La sua anima era senza speranza.
Sapeva che non vi sarebbe stata né salvezza, né perdono per lui.
Era solo un esule che si dibatteva in preda al senso di colpa per le sue scelte sbagliate, per i suoi innumerevoli ed incalcolabili errori.
Cosa gli sarebbe rimasto dopo la morte di Albus?
La colpa tremenda di aver cancellato l’ennesima vita.
L’amore imperituro per Lily, un amore che non aveva mai avuto speranza.
La solitudine in cui era cresciuto.
Il deserto della sua anima spezzata.
Eppure, forse, Lily lo stava osservando, dovunque la sua anima pura fosse in quel momento.

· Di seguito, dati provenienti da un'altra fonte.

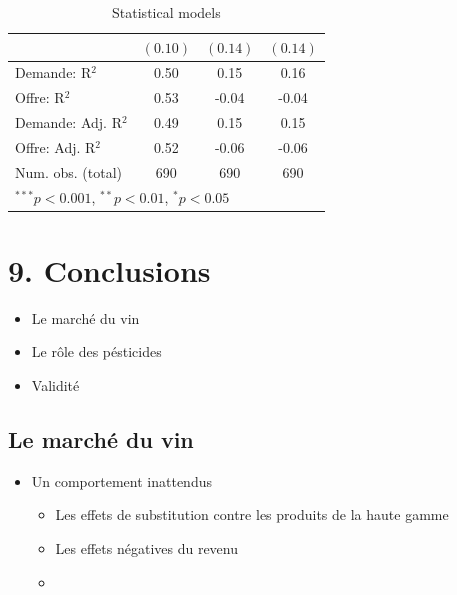 \documentclass[11pt,]{article}
\providecommand{\tightlist}{%
  \setlength{\itemsep}{0pt}\setlength{\parskip}{0pt}}
\begin{document}
\begin{table}[!htbp]
\begin{center}
\begin{tabular}{l c c c }
                    & $(0.10)$      & $(0.14)$       & $(0.14)$       \\
\hline
Demande: R$^2$      & 0.50          & 0.15           & 0.16           \\
Offre: R$^2$        & 0.53          & -0.04          & -0.04          \\
Demande: Adj. R$^2$ & 0.49          & 0.15           & 0.15           \\
Offre: Adj. R$^2$   & 0.52          & -0.06          & -0.06          \\
Num. obs. (total)   & 690           & 690            & 690            \\
\hline
\multicolumn{4}{l}{\scriptsize{$^{***}p<0.001$, $^{**}p<0.01$, $^*p<0.05$}}
\end{tabular}
\caption{Statistical models}
\label{table : ols, 2sls et 3sls, full information clusters}
\end{center}
\end{table}

\FloatBarrier

\hypertarget{conclusions}{%
\section{9. Conclusions}\label{conclusions}}

\begin{itemize}
\tightlist
\item
  Le marché du vin
\item
  Le rôle des pésticides\\
\item
  Validité
\end{itemize}

\FloatBarrier

\hypertarget{le-marche-du-vin}{%
\subsection{Le marché du vin}\label{le-marche-du-vin}}

\begin{itemize}
\tightlist
\item
  Un comportement inattendus

  \begin{itemize}
  \item
    Les effets de substitution contre les produits de la haute gamme
  \item
    Les effets négatives du revenu
  \item
  \end{itemize}
\end{itemize}
\end{document}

Forse stava rivolgendo lo sguardo verso di lui, verso il nero pellegrino, esule sulla terra, lacerato dal destino che lui stesso aveva creato.

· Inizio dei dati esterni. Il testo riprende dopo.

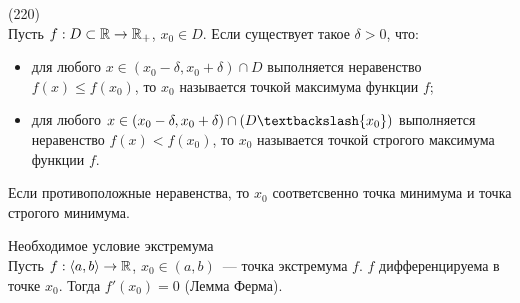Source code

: (220)\\
Пусть $f: D \subset \mathbb{R} \to \mathbb{R}_+$, $x_0 \in D$. Если существует такое $\delta > 0$, что:
\begin{itemize}
	\item для любого $x \in (x_0 - \delta, x_0 + \delta) \cap D$ выполняется неравенство $f(x) \le f(x_0)$, то $x_0$ называется точкой максимума функции $f$;
	\item для любого $x \in (x_0 - \delta, x_0 + \delta) \cap (D\bsl \{x_0\})$ выполняется неравенство $f(x) < f(x_0)$, то $x_0$ называется точкой строгого максимума функции $f$.
\end{itemize} 

Если противоположные неравенства, то $x_0$ соответсвенно точка минимума и точка строгого минимума.

Необходимое условие экстремума\\
Пусть $f: \langle a, b\rangle \to \mathbb{R}$, $x_0\in (a, b)$~--- точка экстремума $f$. $f$ дифференцируема в точке $x_0$. Тогда $f'(x_0) = 0$ (Лемма Ферма).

Forse Lily, per un breve istante, si sarebbe ricordata del bambino che era stato, prima di ferirla e di perderla, prima di causarne la morte, ed avrebbe avuto pietà di lui. Forse avrebbe versato una lacrima per la desolazione della sua anima.

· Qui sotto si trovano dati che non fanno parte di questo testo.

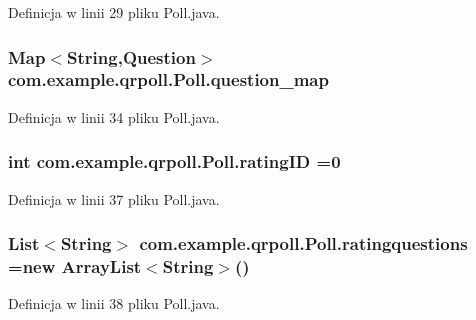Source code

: Definicja w linii 29 pliku Poll.\+java.

\hypertarget{classcom_1_1example_1_1qrpoll_1_1_poll_ac4019650bac8ecbf279808dc4d4dae9b}{
\subsubsection[{question\+\_\+map}]{\setlength{\rightskip}{0pt plus 5cm}Map$<$String,{\bf Question}$>$ com.\+example.\+qrpoll.\+Poll.\+question\+\_\+map\hspace{0.3cm}{\ttfamily [private]}}}\label{classcom_1_1example_1_1qrpoll_1_1_poll_ac4019650bac8ecbf279808dc4d4dae9b}


Definicja w linii 34 pliku Poll.\+java.

\hypertarget{classcom_1_1example_1_1qrpoll_1_1_poll_a41aee71def14cf65836f768222a32ba3}{
\subsubsection[{rating\+I\+D}]{\setlength{\rightskip}{0pt plus 5cm}int com.\+example.\+qrpoll.\+Poll.\+rating\+I\+D =0}}\label{classcom_1_1example_1_1qrpoll_1_1_poll_a41aee71def14cf65836f768222a32ba3}


Definicja w linii 37 pliku Poll.\+java.

\hypertarget{classcom_1_1example_1_1qrpoll_1_1_poll_a357dc2acb9f42f2bee8dd88556551637}{
\subsubsection[{ratingquestions}]{\setlength{\rightskip}{0pt plus 5cm}List$<$String$>$ com.\+example.\+qrpoll.\+Poll.\+ratingquestions =new Array\+List$<$String$>$()}}\label{classcom_1_1example_1_1qrpoll_1_1_poll_a357dc2acb9f42f2bee8dd88556551637}


Definicja w linii 38 pliku Poll.\+java.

Forse Lily vedeva, in quel momento, il suo desiderio di morte.
La morte che meritava.
La morte che aveva sempre meritato.
Sarebbe stato di gran lunga più giusto che fosse lui a morire e non Albus, del cui sangue si sarebbe dovuto macchiare le mani.
Forse presto avrebbe incontrato anch’egli la morte, durante quella guerra.
Egli, il Colpevole, era destinato alla morte, per quanto gli sembrasse che arrivasse sempre troppo tardi.
Eppure sapeva che, prima di incontrare la morte che anelava, doveva compiere il suo dovere.
Era quello il suo destino.
Il suo giusto destino.





[1]
Il testo dell’Aria di Alvaro (che diventa nel racconto Severus) è stato utilizzato per poco più del 75 %. Parole del testo 149, di cui utilizzate 112 (75 % = 111,75). Numero di versi 26, di cui utilizzati 20,5 (75 % = 19,50)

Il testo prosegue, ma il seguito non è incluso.